## WHAT IS REQUIRED
Below are entries; tally how many lines hold the string "sfrac" and answer with only that figure.

## DATA RECORDS
****************

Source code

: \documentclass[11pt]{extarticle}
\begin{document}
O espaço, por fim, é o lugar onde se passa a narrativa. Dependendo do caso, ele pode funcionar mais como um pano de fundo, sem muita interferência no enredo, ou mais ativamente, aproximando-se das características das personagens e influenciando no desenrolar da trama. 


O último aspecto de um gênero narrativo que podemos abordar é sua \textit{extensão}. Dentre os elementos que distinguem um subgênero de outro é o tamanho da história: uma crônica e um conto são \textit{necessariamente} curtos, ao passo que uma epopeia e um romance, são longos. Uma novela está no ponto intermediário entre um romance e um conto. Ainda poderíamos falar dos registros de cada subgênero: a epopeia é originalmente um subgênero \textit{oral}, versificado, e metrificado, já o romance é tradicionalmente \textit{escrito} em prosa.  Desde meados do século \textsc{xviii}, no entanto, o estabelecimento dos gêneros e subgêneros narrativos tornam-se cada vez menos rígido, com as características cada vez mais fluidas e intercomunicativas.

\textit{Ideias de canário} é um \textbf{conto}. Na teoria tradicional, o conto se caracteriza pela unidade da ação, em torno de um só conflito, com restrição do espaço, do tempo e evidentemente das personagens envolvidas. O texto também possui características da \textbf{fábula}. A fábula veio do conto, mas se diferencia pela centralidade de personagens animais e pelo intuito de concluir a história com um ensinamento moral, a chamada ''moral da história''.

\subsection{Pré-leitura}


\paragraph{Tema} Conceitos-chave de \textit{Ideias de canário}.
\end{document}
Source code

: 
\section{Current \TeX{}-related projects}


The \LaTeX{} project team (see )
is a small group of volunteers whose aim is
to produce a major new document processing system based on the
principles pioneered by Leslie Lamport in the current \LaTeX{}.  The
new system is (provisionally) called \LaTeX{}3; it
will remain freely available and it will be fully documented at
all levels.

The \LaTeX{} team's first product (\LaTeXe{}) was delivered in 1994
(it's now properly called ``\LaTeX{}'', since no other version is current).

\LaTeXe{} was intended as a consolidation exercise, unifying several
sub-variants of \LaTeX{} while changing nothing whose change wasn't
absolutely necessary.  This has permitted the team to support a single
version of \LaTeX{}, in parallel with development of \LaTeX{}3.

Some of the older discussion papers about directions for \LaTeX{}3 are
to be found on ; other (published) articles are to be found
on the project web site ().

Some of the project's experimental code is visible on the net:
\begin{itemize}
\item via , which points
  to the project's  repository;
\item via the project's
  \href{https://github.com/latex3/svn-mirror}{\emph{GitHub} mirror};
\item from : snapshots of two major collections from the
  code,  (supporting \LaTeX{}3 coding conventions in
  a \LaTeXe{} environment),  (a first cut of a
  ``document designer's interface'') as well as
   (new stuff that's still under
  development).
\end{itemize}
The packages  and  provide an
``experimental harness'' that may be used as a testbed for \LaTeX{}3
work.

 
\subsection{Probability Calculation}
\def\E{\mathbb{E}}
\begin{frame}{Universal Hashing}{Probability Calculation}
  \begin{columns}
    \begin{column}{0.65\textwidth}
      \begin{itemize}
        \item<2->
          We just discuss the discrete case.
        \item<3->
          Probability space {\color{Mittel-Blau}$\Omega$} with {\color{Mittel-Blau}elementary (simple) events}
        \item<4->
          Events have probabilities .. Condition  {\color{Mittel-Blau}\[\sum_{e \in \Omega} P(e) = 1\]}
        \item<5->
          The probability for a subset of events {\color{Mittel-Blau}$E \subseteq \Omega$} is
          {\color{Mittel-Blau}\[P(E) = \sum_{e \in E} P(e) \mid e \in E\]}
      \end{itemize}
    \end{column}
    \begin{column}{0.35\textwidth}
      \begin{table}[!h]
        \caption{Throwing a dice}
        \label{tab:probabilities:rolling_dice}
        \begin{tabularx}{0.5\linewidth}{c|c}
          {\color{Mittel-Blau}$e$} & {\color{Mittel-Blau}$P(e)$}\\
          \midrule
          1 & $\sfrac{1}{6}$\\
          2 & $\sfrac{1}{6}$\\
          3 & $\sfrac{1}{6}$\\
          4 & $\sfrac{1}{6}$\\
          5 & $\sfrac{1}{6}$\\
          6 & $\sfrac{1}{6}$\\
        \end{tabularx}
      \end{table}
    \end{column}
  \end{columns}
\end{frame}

****************

## SOLUTION TO THE PROBLEM
6